1. Control the timing of the announcement. Don’t let outsiders force you to make an announcement before you’re ready with the facts. Mr. Kim supposedly died on a train on Saturday, which was really Friday for America due to the International Date Line. But the reports of his death didn’t hit the US media until Monday—a good two to three days later. Even in a closed, secretive country like North Korea, bottling up news like that is an accomplishment. They even managed to launch a short-range missile around the same time the news was released. Which brings us to…

2. Let everyone know you’re open for business. The North Koreans wasted no time in launching missiles, showing the world that their internal military command structure was intact, and not to use their leader’s death an opportunity to invade (however unlikely a scenario that may be).
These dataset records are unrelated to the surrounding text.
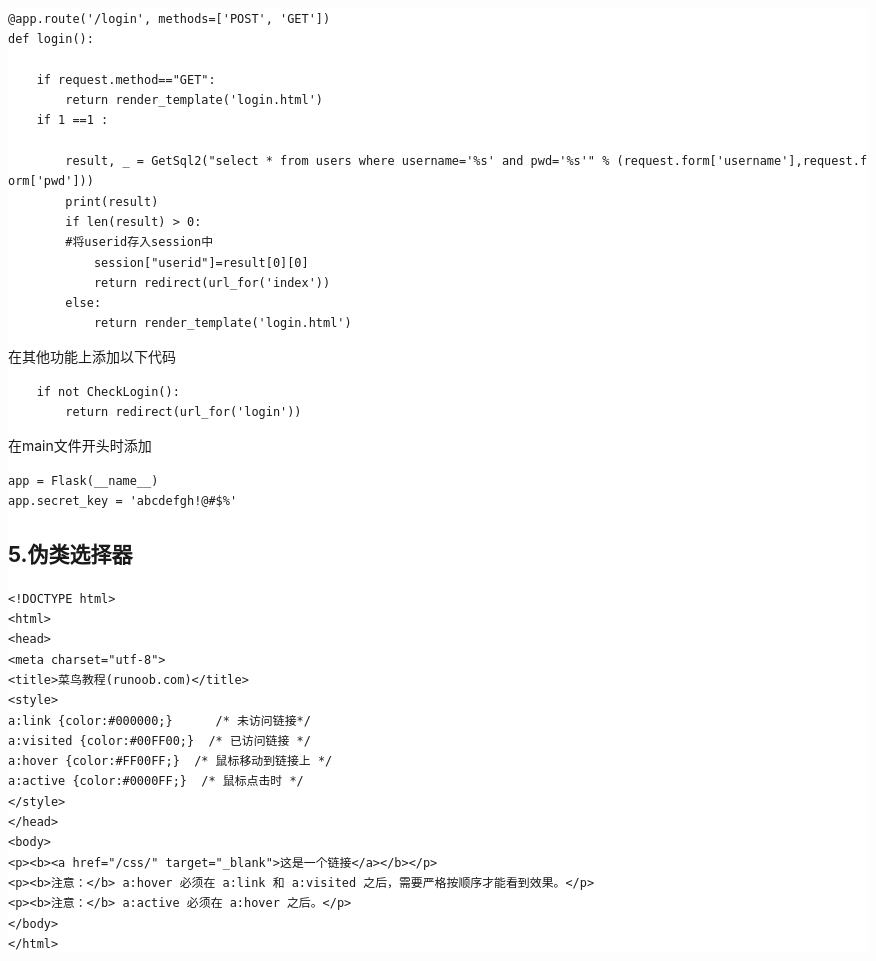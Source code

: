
 ```
@app.route('/login', methods=['POST', 'GET'])
def login():

    if request.method=="GET":
        return render_template('login.html')
    if 1 ==1 :

        result, _ = GetSql2("select * from users where username='%s' and pwd='%s'" % (request.form['username'],request.form['pwd']))
        print(result)
        if len(result) > 0:
        #将userid存入session中
            session["userid"]=result[0][0]
            return redirect(url_for('index'))
        else:
            return render_template('login.html')
```

在其他功能上添加以下代码

```
    if not CheckLogin():
        return redirect(url_for('login'))
```

在main文件开头时添加

```
app = Flask(__name__)
app.secret_key = 'abcdefgh!@#$%'
```



## 5.伪类选择器

```
<!DOCTYPE html>
<html>
<head>
<meta charset="utf-8"> 
<title>菜鸟教程(runoob.com)</title> 
<style>
a:link {color:#000000;}      /* 未访问链接*/
a:visited {color:#00FF00;}  /* 已访问链接 */
a:hover {color:#FF00FF;}  /* 鼠标移动到链接上 */
a:active {color:#0000FF;}  /* 鼠标点击时 */
</style>
</head>
<body>
<p><b><a href="/css/" target="_blank">这是一个链接</a></b></p>
<p><b>注意：</b> a:hover 必须在 a:link 和 a:visited 之后，需要严格按顺序才能看到效果。</p>
<p><b>注意：</b> a:active 必须在 a:hover 之后。</p>
</body>
</html>
```

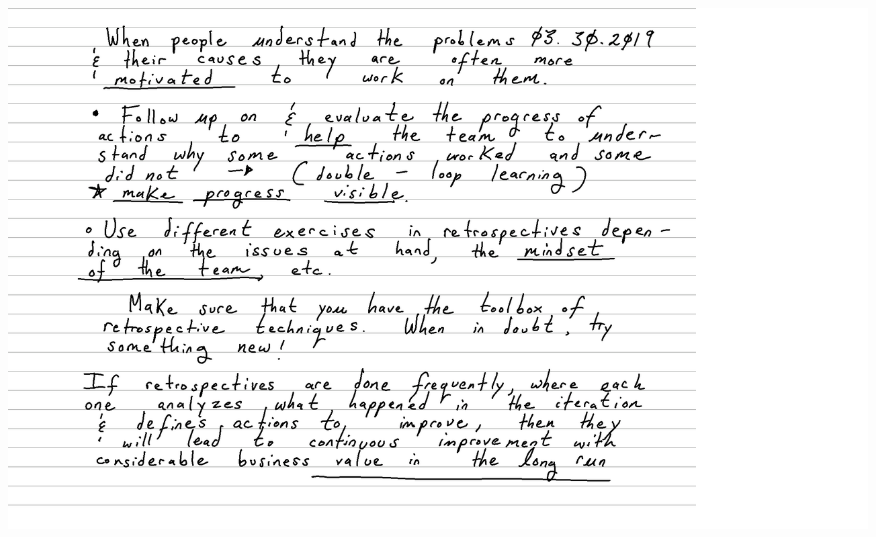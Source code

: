   <img src="https://github.com/stan-alam/agile/blob/master/scrum/retrospctv/images/01/retrospecvs%20-%204.png" width="80%" height="80%">
</a>

<a>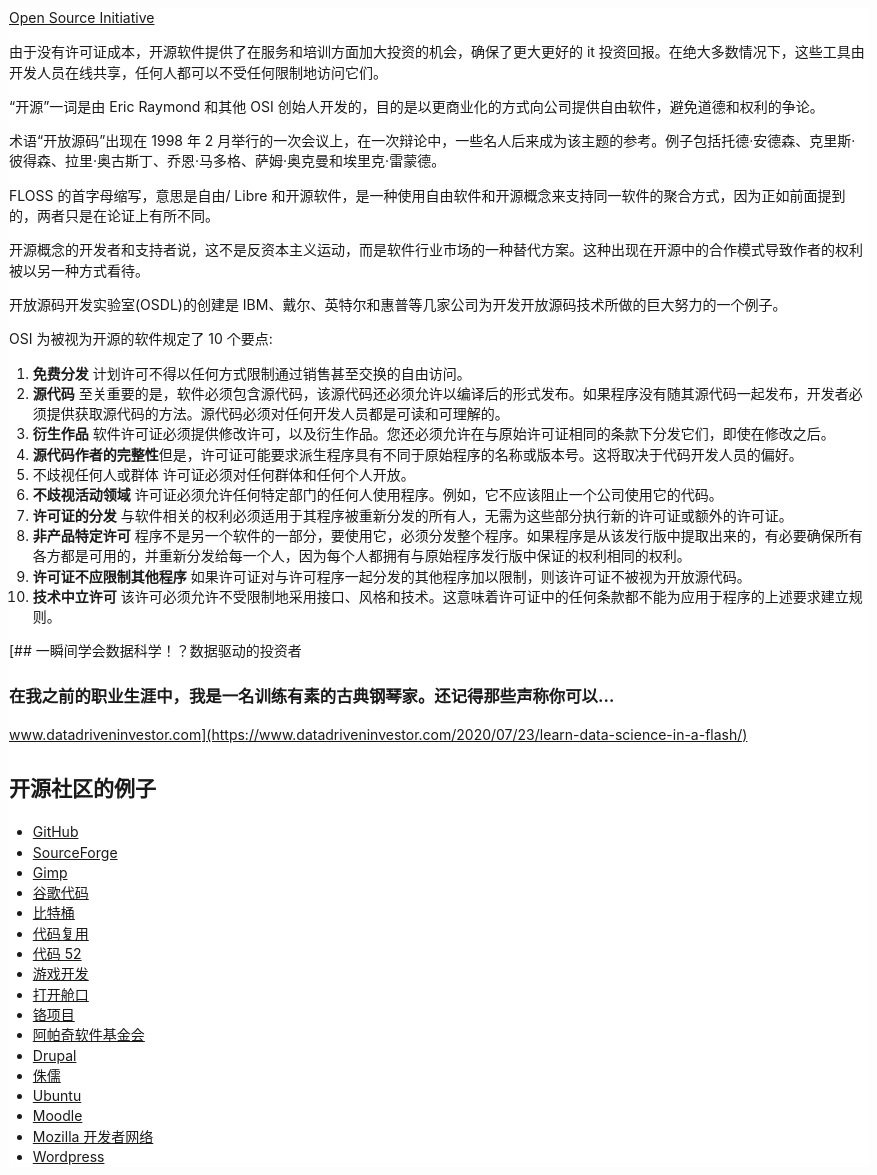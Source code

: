 [Open Source Initiative](https://opensource.org/)

由于没有许可证成本，开源软件提供了在服务和培训方面加大投资的机会，确保了更大更好的 it 投资回报。在绝大多数情况下，这些工具由开发人员在线共享，任何人都可以不受任何限制地访问它们。

“开源”一词是由 Eric Raymond 和其他 OSI 创始人开发的，目的是以更商业化的方式向公司提供自由软件，避免道德和权利的争论。

术语“开放源码”出现在 1998 年 2 月举行的一次会议上，在一次辩论中，一些名人后来成为该主题的参考。例子包括托德·安德森、克里斯·彼得森、拉里·奥古斯丁、乔恩·马多格、萨姆·奥克曼和埃里克·雷蒙德。

FLOSS 的首字母缩写，意思是自由/ Libre 和开源软件，是一种使用自由软件和开源概念来支持同一软件的聚合方式，因为正如前面提到的，两者只是在论证上有所不同。

开源概念的开发者和支持者说，这不是反资本主义运动，而是软件行业市场的一种替代方案。这种出现在开源中的合作模式导致作者的权利被以另一种方式看待。

开放源码开发实验室(OSDL)的创建是 IBM、戴尔、英特尔和惠普等几家公司为开发开放源码技术所做的巨大努力的一个例子。

OSI 为被视为开源的软件规定了 10 个要点:

1.  **免费分发**
    计划许可不得以任何方式限制通过销售甚至交换的自由访问。
2.  **源代码**
    至关重要的是，软件必须包含源代码，该源代码还必须允许以编译后的形式发布。如果程序没有随其源代码一起发布，开发者必须提供获取源代码的方法。源代码必须对任何开发人员都是可读和可理解的。
3.  **衍生作品**
    软件许可证必须提供修改许可，以及衍生作品。您还必须允许在与原始许可证相同的条款下分发它们，即使在修改之后。
4.  **源代码作者的完整性**但是，许可证可能要求派生程序具有不同于原始程序的名称或版本号。这将取决于代码开发人员的偏好。
5.  不歧视任何人或群体
    许可证必须对任何群体和任何个人开放。
6.  **不歧视活动领域**
    许可证必须允许任何特定部门的任何人使用程序。例如，它不应该阻止一个公司使用它的代码。
7.  **许可证的分发**
    与软件相关的权利必须适用于其程序被重新分发的所有人，无需为这些部分执行新的许可证或额外的许可证。
8.  **非产品特定许可**
    程序不是另一个软件的一部分，要使用它，必须分发整个程序。如果程序是从该发行版中提取出来的，有必要确保所有各方都是可用的，并重新分发给每一个人，因为每个人都拥有与原始程序发行版中保证的权利相同的权利。
9.  **许可证不应限制其他程序**
    如果许可证对与许可程序一起分发的其他程序加以限制，则该许可证不被视为开放源代码。
10.  **技术中立许可**
    该许可必须允许不受限制地采用接口、风格和技术。这意味着许可证中的任何条款都不能为应用于程序的上述要求建立规则。

[](https://www.datadriveninvestor.com/2020/07/23/learn-data-science-in-a-flash/) [## 一瞬间学会数据科学！？数据驱动的投资者

### 在我之前的职业生涯中，我是一名训练有素的古典钢琴家。还记得那些声称你可以…

www.datadriveninvestor.com](https://www.datadriveninvestor.com/2020/07/23/learn-data-science-in-a-flash/) 

## 开源社区的例子

*   [GitHub](https://github.com/)
*   [SourceForge](http://sourceforge.net/people/)
*   [Gimp](https://www.gimp.org/)
*   [谷歌代码](http://code.google.com/hosting/)
*   [比特桶](https://bitbucket.org/)
*   [代码复用](http://www.codeplex.com/)
*   [代码 52](http://code52.org/)
*   [游戏开发](http://www.gamedev.net/classifieds)
*   [打开舱口](http://openhatch.org/)
*   [铬项目](https://www.chromium.org/)
*   [阿帕奇软件基金会](http://www.apache.org/)
*   [Drupal](http://drupal.org/)
*   [侏儒](https://www.gnome.org/)
*   [Ubuntu](https://ubuntu.com/)
*   [Moodle](http://www.moodle.org/)
*   [Mozilla 开发者网络](https://developer.mozilla.org/en-US/mozilla)
*   [Wordpress](https://wordpress.org/about/)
If your company is making a big announcement, make sure the public, your employees and your investors know that the company won’t grind to a halt just because you’re making a change… and you’re not open to a hostile takeover from a private equity company.

3. Have a succession plan. There’s a saying that goes “Your only job is to groom your replacement,” and there’s some truth to that. The North Koreans have done a good job of parading around Kim Jong Il’s son, Kim Jung Un, as the heir apparent to the leadership role in the communist state. Having a succession plan helps to reassure your stakeholders that there will be continuity when top leadership changes, and that the company will continue to be profitable and show growth.

Yes, it’s odd to draw lessons for capitalism and free-market economies from the world’s most closed, state-controlled society. But the lessons are there. After all, spinning the news was practiced long before western Europeans created free markets in the middle ages and Greek philosophers conjured up representative government thousands of years ago in Athens.